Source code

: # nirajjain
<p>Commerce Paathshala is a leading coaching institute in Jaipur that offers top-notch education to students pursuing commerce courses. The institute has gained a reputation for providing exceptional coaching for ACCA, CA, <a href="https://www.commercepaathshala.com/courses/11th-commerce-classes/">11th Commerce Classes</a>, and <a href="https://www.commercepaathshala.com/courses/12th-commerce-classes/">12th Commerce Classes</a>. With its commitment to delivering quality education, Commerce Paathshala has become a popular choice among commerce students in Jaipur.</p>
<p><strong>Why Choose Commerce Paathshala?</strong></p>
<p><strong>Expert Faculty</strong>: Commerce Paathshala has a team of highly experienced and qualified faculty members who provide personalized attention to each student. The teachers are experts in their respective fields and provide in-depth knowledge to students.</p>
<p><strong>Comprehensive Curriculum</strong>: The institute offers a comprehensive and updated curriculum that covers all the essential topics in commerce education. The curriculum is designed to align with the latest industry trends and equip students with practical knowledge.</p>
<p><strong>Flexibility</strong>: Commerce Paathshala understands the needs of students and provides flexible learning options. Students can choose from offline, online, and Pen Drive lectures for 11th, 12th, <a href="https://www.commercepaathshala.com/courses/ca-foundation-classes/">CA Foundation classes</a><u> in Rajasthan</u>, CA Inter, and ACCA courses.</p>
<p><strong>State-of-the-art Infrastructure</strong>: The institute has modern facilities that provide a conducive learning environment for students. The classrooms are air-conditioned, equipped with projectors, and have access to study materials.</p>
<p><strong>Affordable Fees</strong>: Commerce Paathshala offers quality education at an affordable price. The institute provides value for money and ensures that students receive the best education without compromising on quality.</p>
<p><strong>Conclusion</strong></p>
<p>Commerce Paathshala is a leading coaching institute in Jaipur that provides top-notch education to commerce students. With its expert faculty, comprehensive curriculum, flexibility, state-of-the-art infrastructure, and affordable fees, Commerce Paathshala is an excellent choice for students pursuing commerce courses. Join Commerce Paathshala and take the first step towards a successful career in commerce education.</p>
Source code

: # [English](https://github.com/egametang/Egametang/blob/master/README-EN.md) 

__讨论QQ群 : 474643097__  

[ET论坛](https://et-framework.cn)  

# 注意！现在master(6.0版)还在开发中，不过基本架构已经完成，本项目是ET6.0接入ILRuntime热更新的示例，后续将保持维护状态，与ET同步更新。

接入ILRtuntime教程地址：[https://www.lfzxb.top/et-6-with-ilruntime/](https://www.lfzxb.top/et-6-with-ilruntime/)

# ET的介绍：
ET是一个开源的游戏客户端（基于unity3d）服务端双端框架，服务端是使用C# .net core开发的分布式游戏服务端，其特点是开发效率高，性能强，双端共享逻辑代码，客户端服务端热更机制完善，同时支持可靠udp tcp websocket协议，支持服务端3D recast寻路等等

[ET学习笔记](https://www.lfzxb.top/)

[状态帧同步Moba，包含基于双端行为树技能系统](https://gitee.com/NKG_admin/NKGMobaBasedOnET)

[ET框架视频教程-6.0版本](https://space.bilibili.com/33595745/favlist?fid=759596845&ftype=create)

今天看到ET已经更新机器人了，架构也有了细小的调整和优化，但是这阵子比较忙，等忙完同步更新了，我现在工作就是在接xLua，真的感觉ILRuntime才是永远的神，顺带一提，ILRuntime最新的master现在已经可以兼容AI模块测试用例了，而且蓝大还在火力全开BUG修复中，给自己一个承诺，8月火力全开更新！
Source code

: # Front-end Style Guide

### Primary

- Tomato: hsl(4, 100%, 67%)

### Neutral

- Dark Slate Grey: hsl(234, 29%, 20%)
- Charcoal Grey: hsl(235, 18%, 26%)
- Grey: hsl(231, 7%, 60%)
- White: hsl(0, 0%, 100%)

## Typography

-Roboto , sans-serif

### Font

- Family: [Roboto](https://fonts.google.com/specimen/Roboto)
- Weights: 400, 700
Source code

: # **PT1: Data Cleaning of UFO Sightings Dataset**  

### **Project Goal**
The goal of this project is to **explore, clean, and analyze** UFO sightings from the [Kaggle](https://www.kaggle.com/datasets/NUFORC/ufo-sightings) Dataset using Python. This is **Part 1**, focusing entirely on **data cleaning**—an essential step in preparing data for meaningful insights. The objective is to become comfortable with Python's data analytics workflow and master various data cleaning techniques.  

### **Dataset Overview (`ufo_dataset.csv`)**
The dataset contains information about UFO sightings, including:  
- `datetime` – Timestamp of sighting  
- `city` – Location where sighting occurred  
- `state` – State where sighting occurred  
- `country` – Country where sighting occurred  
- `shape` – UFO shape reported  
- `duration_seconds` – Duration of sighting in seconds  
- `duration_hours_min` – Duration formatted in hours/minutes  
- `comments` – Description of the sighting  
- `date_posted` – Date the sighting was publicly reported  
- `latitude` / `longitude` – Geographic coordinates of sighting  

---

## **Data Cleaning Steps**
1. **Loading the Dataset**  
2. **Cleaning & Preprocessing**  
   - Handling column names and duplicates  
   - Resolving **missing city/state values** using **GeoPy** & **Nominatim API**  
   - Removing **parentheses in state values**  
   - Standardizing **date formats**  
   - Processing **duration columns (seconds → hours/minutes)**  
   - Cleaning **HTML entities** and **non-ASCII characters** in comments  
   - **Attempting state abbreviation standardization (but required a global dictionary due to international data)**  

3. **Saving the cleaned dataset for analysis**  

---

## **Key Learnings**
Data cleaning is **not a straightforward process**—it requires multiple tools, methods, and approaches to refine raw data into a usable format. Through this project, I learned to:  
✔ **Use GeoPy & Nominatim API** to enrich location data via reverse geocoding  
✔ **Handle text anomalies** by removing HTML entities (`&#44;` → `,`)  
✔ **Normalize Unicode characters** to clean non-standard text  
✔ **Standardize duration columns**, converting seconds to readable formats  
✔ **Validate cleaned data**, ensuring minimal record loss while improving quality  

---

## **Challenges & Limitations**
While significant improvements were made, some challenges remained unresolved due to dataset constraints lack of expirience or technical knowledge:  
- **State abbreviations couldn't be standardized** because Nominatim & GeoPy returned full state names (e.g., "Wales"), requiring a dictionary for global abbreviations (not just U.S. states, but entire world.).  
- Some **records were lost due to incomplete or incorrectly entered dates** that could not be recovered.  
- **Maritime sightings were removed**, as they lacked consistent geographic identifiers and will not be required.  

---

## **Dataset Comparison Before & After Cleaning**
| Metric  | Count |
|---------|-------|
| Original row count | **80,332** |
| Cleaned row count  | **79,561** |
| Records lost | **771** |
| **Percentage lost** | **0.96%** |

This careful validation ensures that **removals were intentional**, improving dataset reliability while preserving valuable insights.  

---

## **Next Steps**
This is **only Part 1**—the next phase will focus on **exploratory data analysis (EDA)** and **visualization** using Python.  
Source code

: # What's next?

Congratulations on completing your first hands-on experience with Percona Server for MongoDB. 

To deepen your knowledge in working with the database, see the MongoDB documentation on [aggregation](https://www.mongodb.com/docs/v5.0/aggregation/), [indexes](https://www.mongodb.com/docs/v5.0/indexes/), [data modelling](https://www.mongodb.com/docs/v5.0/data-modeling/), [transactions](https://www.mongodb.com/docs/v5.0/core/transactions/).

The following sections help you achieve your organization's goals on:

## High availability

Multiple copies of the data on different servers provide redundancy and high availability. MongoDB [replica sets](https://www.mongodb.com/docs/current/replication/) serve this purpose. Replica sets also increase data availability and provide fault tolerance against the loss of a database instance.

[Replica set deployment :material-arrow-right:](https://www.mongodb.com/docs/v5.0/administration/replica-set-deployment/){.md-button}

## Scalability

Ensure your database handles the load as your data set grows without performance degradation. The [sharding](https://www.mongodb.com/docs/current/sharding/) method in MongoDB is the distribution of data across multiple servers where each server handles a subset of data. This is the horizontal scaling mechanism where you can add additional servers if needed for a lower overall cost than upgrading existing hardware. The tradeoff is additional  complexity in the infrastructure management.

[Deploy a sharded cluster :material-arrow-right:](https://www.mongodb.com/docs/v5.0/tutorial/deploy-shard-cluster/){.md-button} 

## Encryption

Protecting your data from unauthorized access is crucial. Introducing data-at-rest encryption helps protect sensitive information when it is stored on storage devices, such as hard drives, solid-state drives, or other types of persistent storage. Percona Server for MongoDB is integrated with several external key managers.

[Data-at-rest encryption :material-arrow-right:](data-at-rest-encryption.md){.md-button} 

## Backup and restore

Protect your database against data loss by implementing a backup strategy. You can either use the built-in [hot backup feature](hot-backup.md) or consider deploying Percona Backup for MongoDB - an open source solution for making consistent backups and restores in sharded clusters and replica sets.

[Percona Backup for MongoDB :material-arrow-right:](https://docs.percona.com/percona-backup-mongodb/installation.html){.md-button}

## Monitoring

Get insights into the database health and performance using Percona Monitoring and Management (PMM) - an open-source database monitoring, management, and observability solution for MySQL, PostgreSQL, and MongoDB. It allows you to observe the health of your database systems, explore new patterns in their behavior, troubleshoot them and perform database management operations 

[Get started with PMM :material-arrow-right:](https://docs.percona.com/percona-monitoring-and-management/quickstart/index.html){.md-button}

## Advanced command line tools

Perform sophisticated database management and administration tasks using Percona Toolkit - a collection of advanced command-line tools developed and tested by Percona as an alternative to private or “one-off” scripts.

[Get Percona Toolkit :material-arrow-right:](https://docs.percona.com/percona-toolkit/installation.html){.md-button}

+-------+

→ **WORK INSTRUCTIONS**: From the listing above, return the lines starting at the one with "While significant improvements" and ending at the one with "lost** | **0.96%** |", both kept, exactly as they appear and nothing more.

→ **WRITTEN RESPONSE**:
While significant improvements were made, some challenges remained unresolved due to dataset constraints lack of expirience or technical knowledge:  
- **State abbreviations couldn't be standardized** because Nominatim & GeoPy returned full state names (e.g., "Wales"), requiring a dictionary for global abbreviations (not just U.S. states, but entire world.).  
- Some **records were lost due to incomplete or incorrectly entered dates** that could not be recovered.  
- **Maritime sightings were removed**, as they lacked consistent geographic identifiers and will not be required.  

---

## **Dataset Comparison Before & After Cleaning**
| Metric  | Count |
|---------|-------|
| Original row count | **80,332** |
| Cleaned row count  | **79,561** |
| Records lost | **771** |
| **Percentage lost** | **0.96%** |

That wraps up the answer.